# Charts - Solar charts

## Introduction

These charts are only available if the station has a solar sensor for measuring the solar radiation.

The Solar charts submodule consists of four charts:

1. Solar hours statistics - Plotting the range, average and estimator for the standard deviation for the solar hours per year
2. Monthly solar hours statistics per year - Plotting the range, average and estimator for the standard deviation for the solar hours per month per year
3. Insolation statistics - Plotting the range, average and estimator for the standard deviation for the solar energy per year
4. Monthly Insolation statistics per year - Plotting the range, average and estimator for the standard deviation for the solar energy per month per year

Below you will find an example image of each chart and an explanation of the origin of the numbers. For the insolation graphs the method of calculation is explained.

For the calculations the standard C# LINQ-functions Min, Max and Avg are used. For the standard deviation this LINQ-extension is used with a modification for a minimum number of observations required of 2, if less the StdDev returns 0 (zero).

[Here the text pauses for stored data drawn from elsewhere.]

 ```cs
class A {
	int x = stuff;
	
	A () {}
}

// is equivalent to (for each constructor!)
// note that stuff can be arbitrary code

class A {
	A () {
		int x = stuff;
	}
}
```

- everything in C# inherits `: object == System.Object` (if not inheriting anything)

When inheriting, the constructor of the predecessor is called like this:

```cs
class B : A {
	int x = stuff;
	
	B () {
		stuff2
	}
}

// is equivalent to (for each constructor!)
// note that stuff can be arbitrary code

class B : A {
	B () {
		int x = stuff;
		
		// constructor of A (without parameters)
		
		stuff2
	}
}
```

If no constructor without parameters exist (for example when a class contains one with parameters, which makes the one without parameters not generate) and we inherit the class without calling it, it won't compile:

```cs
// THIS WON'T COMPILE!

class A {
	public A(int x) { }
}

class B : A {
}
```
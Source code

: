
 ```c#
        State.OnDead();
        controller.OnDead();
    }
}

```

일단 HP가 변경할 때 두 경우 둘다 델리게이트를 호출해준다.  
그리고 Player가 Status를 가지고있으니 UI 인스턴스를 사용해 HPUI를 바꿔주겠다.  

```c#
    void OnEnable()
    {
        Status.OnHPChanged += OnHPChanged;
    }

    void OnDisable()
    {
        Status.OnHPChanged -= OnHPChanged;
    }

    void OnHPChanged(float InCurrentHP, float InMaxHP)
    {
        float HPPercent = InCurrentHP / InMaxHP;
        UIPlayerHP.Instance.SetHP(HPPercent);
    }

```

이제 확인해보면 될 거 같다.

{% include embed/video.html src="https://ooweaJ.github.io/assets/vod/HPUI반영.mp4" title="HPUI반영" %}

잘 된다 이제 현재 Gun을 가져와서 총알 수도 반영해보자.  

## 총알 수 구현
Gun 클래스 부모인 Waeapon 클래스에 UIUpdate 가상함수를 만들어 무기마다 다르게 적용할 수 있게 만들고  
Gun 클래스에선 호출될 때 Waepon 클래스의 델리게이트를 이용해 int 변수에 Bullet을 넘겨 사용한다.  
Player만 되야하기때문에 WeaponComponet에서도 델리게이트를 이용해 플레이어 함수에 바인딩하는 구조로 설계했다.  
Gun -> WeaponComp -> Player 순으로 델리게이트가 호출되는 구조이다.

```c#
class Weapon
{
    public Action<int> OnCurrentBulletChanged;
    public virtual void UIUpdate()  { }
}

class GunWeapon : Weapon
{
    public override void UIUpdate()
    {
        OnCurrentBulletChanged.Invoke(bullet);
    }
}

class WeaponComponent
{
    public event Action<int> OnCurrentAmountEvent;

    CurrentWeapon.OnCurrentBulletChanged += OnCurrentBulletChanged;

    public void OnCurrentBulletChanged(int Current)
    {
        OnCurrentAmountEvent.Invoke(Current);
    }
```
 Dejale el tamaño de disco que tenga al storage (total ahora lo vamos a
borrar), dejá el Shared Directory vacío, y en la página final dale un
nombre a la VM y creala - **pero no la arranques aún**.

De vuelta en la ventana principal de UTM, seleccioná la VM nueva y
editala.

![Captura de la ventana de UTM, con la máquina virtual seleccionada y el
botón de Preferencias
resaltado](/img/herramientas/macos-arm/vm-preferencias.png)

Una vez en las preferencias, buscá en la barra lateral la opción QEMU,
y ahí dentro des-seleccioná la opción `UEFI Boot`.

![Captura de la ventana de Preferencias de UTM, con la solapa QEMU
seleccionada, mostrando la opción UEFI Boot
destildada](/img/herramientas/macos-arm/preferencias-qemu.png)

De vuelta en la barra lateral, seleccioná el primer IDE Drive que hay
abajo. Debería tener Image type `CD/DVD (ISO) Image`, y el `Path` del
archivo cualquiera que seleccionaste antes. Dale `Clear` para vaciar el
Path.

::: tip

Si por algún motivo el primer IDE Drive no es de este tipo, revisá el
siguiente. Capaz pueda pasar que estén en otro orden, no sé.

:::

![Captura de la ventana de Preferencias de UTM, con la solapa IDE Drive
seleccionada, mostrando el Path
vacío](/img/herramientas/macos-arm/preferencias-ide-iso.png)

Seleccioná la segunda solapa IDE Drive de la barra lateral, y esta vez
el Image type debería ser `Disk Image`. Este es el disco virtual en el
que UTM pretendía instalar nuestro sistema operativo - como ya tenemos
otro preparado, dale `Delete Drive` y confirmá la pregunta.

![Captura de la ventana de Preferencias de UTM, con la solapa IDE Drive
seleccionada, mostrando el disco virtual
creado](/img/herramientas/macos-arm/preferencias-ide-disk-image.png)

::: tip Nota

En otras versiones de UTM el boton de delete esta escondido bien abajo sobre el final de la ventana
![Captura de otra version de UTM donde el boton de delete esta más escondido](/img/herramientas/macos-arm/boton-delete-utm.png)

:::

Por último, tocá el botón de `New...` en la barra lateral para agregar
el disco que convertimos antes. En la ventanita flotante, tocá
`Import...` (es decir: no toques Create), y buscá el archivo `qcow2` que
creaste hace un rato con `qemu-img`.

NOTE: for years where no solar sensor was present the chart displays the value 0 on all charts. The possibility not to display the years at all has not been implemented.

## Solar hours statistics

Solar hour statistics per year

For all days in a year the value of field 25, Total hours of sunshine (see Dayfile), is taken and the resulting statistics are calculated and plotted.

## Monthly solar hours statistics per year

Monthly solar hours statistics per year

For all days in a month in a year, the value of field 25, Total hours of sunshine (see Dayfile), is taken and the resulting statistics are calculated and plotted.

## Insolation statistics

Insolation statistics per year

For an explanation of this chart it is necessary to explain the insolation first.

We measure Solar Irradiance as the power per unit area received from the Sun in the form of electromagnetic radiation as measured in the wavelength range of the measuring instrument (your solar sensor of your weather station). CumulusMX stores this in the monthly logs as the value of the Solar Radiation (field nr 19) at that moment. It is the momentary solar power in W/m2.

The Solar Insolation for a given time period is the integration of the measured Solar Radiation values. Or as the wiki says:

 Solar irradiance is often integrated over a given time period in order to report the radiant energy emitted into the surrounding environment (joule per square metre, J/m2) during that time period. This integrated solar irradiance is called solar irradiation, solar exposure, solar insolation, or insolation.


So if we take R for Radiation (which we sample in field 19) we get for a time period of a day:

 ${\displaystyle \int {R}\,dt}$


### Using Numerical Integration

But because we do not have continuous measurement we have to approximate this by taking the samples of the Solar Radiation we do have for the sampling interval we use (1, 5, 10 etc... minutes). We use the theory of Numerical Integration. Assuming equal distance ${\displaystyle \Delta t}$ between the samples and a not too disruptive radiation function we get an approximation for the integral as:

 ${\displaystyle \sum _{0}^{\sum _{\Delta t}}({field19}\times \,\Delta t)}$


for all samples, assuming the measured value is the midpoint of

 ${\displaystyle t+{\frac {1}{2}}\times \Delta t}$ and ${\displaystyle t-{\frac {1}{2}}\times \Delta t}$.


### Variable interval

However this interval appears not to be constant in the reality of CumulusMX. Not only appears the user to change the interval once in a while but also in the start and stop sequence of CMX and for other reasons unknown there appear to be smaller and larger 'gaps' in the data resulting in time interval changes which have been found to be unpredictable. As a result an algorithmic solution has been applied to reduce the influence of the interval size. With a bit of grandeur you might say it is an integration with variable step size.

### Method of calculation

1. A list of monthly logfile entries is created for each day where the theoretical solar max radiation is above zero (i.e. the sun is up)
2. The interval in minutes is the sampling interval (loginterval) the user has assigned in the CumulusMX settings (1, 5, 10, 15, 20 or 30 minutes)
3. Then in a loop over all values, each time it is checked if the interval setting corresponds with the realised interval. If not the interval is adjusted to the new value.
4. If the interval is larger then 30 minutes the gap is too large and the value is skipped, no addition is made, the calculation is restarted at the next entry.
5. The Energy over the interval is calculated as ${\displaystyle {SolarRad}\times {Interval}\times 60}$ to get the energy in Ws and summed up to the total for the day.
6. At the end of the day the total energy sum in Ws is converted to KWh by ${\displaystyle {the\ energy\ sum}\div {3600\div 1000}}$

NOTE: during this process the actual calculation of the solar hours is also executed. All calculation are done in one pass. The creation of the actual charts data consists merely of the selection of the data from the resulting list.

## Monthly Insolation statistics per year

Monthly insolation statistics per year

The chart is analogue to the previous chart for all years.